No longer should it be OK for good intentions to obviate good processes.
Second, we need to create a new breed of infrastructure organisation to help charities collaborate effectively, commissioners and donors to achieve a sustained and strategic impact, and beneficiaries to navigate the help and opportunities that the system offers. CVSs often perform a good job as the trade association for local charities. What’s needed as well are organisations that exist for beneficiaries and commissioners, not for the charities. They can agree funding commitments—ideally with the same reporting requirements—from multiple commissioners, manage a shared data platform and support beneficiaries and staff to navigate the network.
Third, we need philosophical alignment. This is where things get political; though perhaps the controversy will not be as great as it might be. Deep down everyone agrees we need a bigger society; that this means less ‘selfish individualism’ but also less state control; and that the critical need is for people to do the right thing. Our job in the social sector, just as in the public sector, is to call the responsible adult out of the addict, the offender, or the young person seeking their way ahead.
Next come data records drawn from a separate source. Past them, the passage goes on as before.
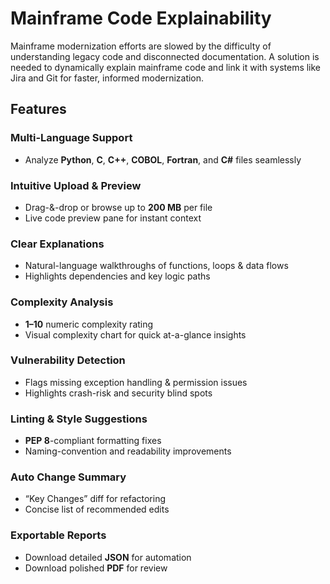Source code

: # Mainframe Code Explainability

Mainframe modernization efforts are slowed by the difficulty of understanding legacy code and disconnected documentation. A solution is needed to dynamically explain mainframe code and link it with systems like Jira and Git for faster, informed modernization.

## Features

### Multi‐Language Support
- Analyze **Python**, **C**, **C++**, **COBOL**, **Fortran**, and **C#** files seamlessly

### Intuitive Upload & Preview
- Drag-&-drop or browse up to **200 MB** per file  
- Live code preview pane for instant context

### Clear Explanations
- Natural-language walkthroughs of functions, loops & data flows  
- Highlights dependencies and key logic paths

### Complexity Analysis
- **1–10** numeric complexity rating  
- Visual complexity chart for quick at-a-glance insights

### Vulnerability Detection
- Flags missing exception handling & permission issues  
- Highlights crash-risk and security blind spots

### Linting & Style Suggestions
- **PEP 8**-compliant formatting fixes  
- Naming-convention and readability improvements

### Auto Change Summary
- “Key Changes” diff for refactoring  
- Concise list of recommended edits

### Exportable Reports
- Download detailed **JSON** for automation  
- Download polished **PDF** for review
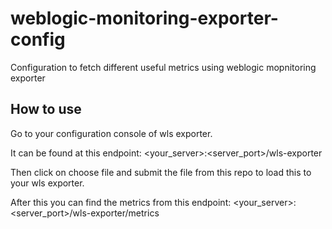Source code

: # weblogic-monitoring-exporter-config
Configuration to fetch different useful metrics using weblogic mopnitoring exporter

## How to use

Go to your configuration console of wls exporter. 

It can be found at this endpoint: <your_server>:<server_port>/wls-exporter

Then click on choose file and submit the file from this repo to load this to your wls exporter.

After this you can find the metrics from this endpoint: <your_server>:<server_port>/wls-exporter/metrics
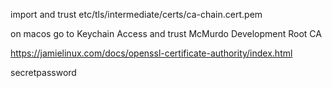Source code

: import and trust 
etc/tls/intermediate/certs/ca-chain.cert.pem

on macos go to Keychain Access and trust McMurdo Development Root CA


https://jamielinux.com/docs/openssl-certificate-authority/index.html

secretpassword
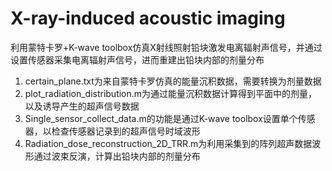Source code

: # X-ray-induced acoustic imaging
利用蒙特卡罗+K-wave toolbox仿真X射线照射铅块激发电离辐射声信号，并通过设置传感器采集电离辐射声信号，进而重建出铅块内部的剂量分布
1. certain_plane.txt为来自蒙特卡罗仿真的能量沉积数据，需要转换为剂量数据
2. plot_radiation_distribution.m为通过能量沉积数据计算得到平面中的剂量，以及诱导产生的超声信号数据
3. Single_sensor_collect_data.m的功能是通过K-wave toolbox设置单个传感器，以检查传感器记录到的超声信号时域波形
4. Radiation_dose_reconstruction_2D_TRR.m为利用采集到的阵列超声数据波形通过波束反演，计算出铅块内部的剂量分布
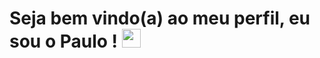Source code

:<h1> Seja bem vindo(a) ao meu perfil, eu sou o Paulo ! <img src="https://raw.githubusercontent.com/kaueMarques/kaueMarques/master/hi.gif" width="30px"></h1>
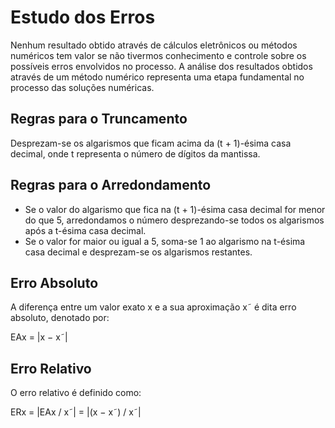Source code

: # Estudo dos Erros

Nenhum resultado obtido através de cálculos eletrônicos ou métodos numéricos tem valor se não tivermos conhecimento e controle sobre os possíveis erros envolvidos no processo. A análise dos resultados obtidos através de um método numérico representa uma etapa fundamental no processo das soluções numéricas.

## Regras para o Truncamento

Desprezam-se os algarismos que ficam acima da (t + 1)-ésima casa decimal, onde t representa o número de dígitos da mantissa.

## Regras para o Arredondamento

- Se o valor do algarismo que fica na (t + 1)-ésima casa decimal for menor do que 5, arredondamos o número desprezando-se todos os algarismos após a t-ésima casa decimal.
- Se o valor for maior ou igual a 5, soma-se 1 ao algarismo na t-ésima casa decimal e desprezam-se os algarismos restantes.

## Erro Absoluto

A diferença entre um valor exato x e a sua aproximação x˜ é dita erro absoluto, denotado por:

EAx = |x − x˜|


## Erro Relativo

O erro relativo é definido como:

ERx = |EAx / x˜| = |(x − x˜) / x˜|
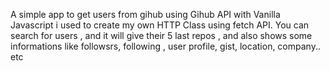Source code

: A simple app to get  users  from gihub using Gihub API with Vanilla Javascript  i used to create my own HTTP Class  using fetch API. 
You can search for users ,  and it will give  their 5 last repos , and also shows some informations  like followsrs, following , user profile, gist, location, company.. etc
This doesn’t mean the whole social sector signing up to a new doctrine of personal and social responsibility. But it does mean that when a collaboration is convened, all the participants are aligned philosophically about where the line between helping a beneficiary and facilitating his or her sense of victimhood is drawn.
This essay is part of a series on transformation from the boldest voices in the sector.
About the author
Danny Kruger is a senior fellow at the Legatum Institute. He is the founder of the charities Only Connect (working with prisoners) and the West London Zone (working with children and young people). Prior to his charity work he was chief speechwriter to David Cameron. He was awarded an MBE for services to charity in 2017.